When you practice music (or dance, or other creative arts), does it feel more like you’re “toiling” at music, rather than actually “playing” music?
Why does this happen, despite our intuitions that creative practices should be… well, creative, inspiring, fun, and satisfying?
The roots of this go very deep, to the ideas that form the foundation of our current civilization: reductionism and materialism, as well as the need to create workers to fit the “machine” of our economic system.
In this excerpt from my upcoming book, I explore the deeper historical and philosophical context for why we so often end up toiling at our creative activities, rather than enjoying them as the life-giving acts of devotion to beauty that they truly are.
We are all born with a love for creative expression. It is our constant preoccupation in our early years – all healthy young children spend nearly all their waking time in play and creative exploration. And as we grow and develop, our motor skills and ambitions change, as well, leading to more and more sophisticated and differentiated forms of expression and communication. We somehow inherently know that our creativity is a gift and so we are constantly giving our gifts to our family and friends.
However, for those of us who stay in touch with our creative impulses and want to develop them further, we soon encounter some painful experiences.

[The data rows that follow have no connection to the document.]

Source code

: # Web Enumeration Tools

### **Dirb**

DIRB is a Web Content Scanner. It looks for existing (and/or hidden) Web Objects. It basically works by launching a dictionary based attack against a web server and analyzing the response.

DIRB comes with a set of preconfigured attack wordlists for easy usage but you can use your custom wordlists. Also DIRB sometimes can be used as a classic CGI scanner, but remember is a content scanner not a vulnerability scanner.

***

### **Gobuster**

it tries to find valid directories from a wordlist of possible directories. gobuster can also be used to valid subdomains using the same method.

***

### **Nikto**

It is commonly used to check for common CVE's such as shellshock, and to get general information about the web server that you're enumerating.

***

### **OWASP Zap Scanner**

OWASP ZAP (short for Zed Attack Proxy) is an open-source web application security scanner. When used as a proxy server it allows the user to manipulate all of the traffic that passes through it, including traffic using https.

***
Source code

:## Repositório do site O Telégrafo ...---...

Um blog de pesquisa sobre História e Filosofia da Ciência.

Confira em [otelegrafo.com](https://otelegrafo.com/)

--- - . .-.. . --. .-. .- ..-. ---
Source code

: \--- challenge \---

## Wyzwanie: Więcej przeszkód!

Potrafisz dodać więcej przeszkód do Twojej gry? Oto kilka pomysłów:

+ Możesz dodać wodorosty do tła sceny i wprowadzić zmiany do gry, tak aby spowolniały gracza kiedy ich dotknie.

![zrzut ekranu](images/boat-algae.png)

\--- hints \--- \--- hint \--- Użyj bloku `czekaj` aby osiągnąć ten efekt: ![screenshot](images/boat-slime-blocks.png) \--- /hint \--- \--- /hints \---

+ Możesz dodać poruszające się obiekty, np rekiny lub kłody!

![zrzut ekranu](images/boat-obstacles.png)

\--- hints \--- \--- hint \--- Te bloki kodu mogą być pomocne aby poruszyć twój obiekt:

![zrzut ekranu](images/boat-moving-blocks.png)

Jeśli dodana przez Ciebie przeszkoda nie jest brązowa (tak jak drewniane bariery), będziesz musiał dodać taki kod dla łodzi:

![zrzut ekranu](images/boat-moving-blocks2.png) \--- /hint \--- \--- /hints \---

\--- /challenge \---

For one, our modern education system was created from the need to produce undifferentiated, compliant factory workers and bureaucrats who would be willing to stifle their creative impulses and do mind-numbing tasks for 12 hours a day. We see evidence of this form of industrial-age education in the regimented schedules of school, how success is measured in how closely we conform to the teacher’s predetermined goals, the separation of the spirit of the task from its technique (and then the exclusive focus on technique over creativity, rather than learning technique in service of our creative impulses), and how we as students are forced to sit still for long periods of time, doing and learning things we don’t really care about for many hours a day, year after year.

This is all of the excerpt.